• GOAL OF THE EXERCISE: Only the lines from the one containing "訖就大事，蓋琦功也。」帝曰：" through the end of the data belong in the answer; reproduce them exactly.

Top of SOURCE RECORDS

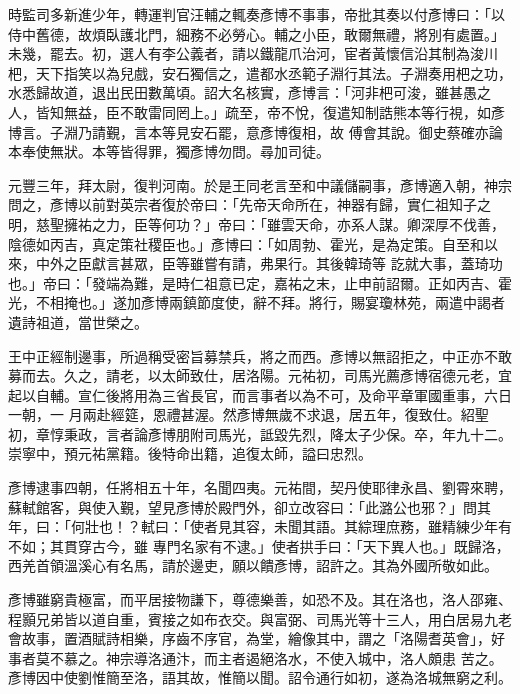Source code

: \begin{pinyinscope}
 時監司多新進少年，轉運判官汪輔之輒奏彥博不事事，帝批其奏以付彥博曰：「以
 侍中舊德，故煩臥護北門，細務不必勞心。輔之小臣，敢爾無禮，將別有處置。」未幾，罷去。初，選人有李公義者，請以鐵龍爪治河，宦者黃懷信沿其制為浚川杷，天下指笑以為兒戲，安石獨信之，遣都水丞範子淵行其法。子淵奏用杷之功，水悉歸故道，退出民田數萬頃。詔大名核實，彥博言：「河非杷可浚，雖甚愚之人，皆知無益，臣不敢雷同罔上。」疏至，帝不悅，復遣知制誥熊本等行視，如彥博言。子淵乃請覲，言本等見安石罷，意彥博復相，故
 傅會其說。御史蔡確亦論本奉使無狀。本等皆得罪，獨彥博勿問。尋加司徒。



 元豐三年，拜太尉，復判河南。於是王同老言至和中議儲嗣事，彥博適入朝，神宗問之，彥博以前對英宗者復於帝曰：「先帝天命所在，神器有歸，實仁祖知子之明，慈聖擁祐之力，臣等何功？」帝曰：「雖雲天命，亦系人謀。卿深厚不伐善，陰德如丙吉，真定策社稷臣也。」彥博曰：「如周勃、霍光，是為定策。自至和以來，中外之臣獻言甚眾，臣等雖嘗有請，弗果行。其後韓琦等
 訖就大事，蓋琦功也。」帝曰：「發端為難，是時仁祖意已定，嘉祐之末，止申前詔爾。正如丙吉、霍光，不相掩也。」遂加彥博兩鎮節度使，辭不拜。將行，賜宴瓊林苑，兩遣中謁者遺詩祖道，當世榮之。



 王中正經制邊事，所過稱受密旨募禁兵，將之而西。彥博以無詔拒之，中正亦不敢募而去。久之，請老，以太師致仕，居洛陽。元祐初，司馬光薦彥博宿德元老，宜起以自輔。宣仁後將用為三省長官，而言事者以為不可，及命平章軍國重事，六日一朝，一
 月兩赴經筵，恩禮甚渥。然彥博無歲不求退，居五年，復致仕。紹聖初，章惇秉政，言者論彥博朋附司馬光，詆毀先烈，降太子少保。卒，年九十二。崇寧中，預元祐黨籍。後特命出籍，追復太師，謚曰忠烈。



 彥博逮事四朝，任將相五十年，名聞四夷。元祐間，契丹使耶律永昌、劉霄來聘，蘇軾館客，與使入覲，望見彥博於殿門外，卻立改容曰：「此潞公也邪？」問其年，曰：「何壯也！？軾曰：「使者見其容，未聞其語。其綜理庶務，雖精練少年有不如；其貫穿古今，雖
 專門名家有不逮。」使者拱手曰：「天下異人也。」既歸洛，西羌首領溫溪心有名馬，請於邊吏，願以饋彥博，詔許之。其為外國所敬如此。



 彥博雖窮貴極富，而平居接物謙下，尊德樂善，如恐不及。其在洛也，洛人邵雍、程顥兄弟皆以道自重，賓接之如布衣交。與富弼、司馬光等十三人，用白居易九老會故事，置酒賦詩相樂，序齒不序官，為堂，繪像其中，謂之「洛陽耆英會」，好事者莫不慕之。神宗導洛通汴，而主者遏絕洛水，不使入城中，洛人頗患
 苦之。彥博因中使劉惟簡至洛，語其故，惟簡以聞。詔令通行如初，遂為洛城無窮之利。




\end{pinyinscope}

Bottom of SOURCE RECORDS

• EXPECTED ANSWER:
 訖就大事，蓋琦功也。」帝曰：「發端為難，是時仁祖意已定，嘉祐之末，止申前詔爾。正如丙吉、霍光，不相掩也。」遂加彥博兩鎮節度使，辭不拜。將行，賜宴瓊林苑，兩遣中謁者遺詩祖道，當世榮之。



 王中正經制邊事，所過稱受密旨募禁兵，將之而西。彥博以無詔拒之，中正亦不敢募而去。久之，請老，以太師致仕，居洛陽。元祐初，司馬光薦彥博宿德元老，宜起以自輔。宣仁後將用為三省長官，而言事者以為不可，及命平章軍國重事，六日一朝，一
 月兩赴經筵，恩禮甚渥。然彥博無歲不求退，居五年，復致仕。紹聖初，章惇秉政，言者論彥博朋附司馬光，詆毀先烈，降太子少保。卒，年九十二。崇寧中，預元祐黨籍。後特命出籍，追復太師，謚曰忠烈。



 彥博逮事四朝，任將相五十年，名聞四夷。元祐間，契丹使耶律永昌、劉霄來聘，蘇軾館客，與使入覲，望見彥博於殿門外，卻立改容曰：「此潞公也邪？」問其年，曰：「何壯也！？軾曰：「使者見其容，未聞其語。其綜理庶務，雖精練少年有不如；其貫穿古今，雖
 專門名家有不逮。」使者拱手曰：「天下異人也。」既歸洛，西羌首領溫溪心有名馬，請於邊吏，願以饋彥博，詔許之。其為外國所敬如此。



 彥博雖窮貴極富，而平居接物謙下，尊德樂善，如恐不及。其在洛也，洛人邵雍、程顥兄弟皆以道自重，賓接之如布衣交。與富弼、司馬光等十三人，用白居易九老會故事，置酒賦詩相樂，序齒不序官，為堂，繪像其中，謂之「洛陽耆英會」，好事者莫不慕之。神宗導洛通汴，而主者遏絕洛水，不使入城中，洛人頗患
 苦之。彥博因中使劉惟簡至洛，語其故，惟簡以聞。詔令通行如初，遂為洛城無窮之利。




\end{pinyinscope}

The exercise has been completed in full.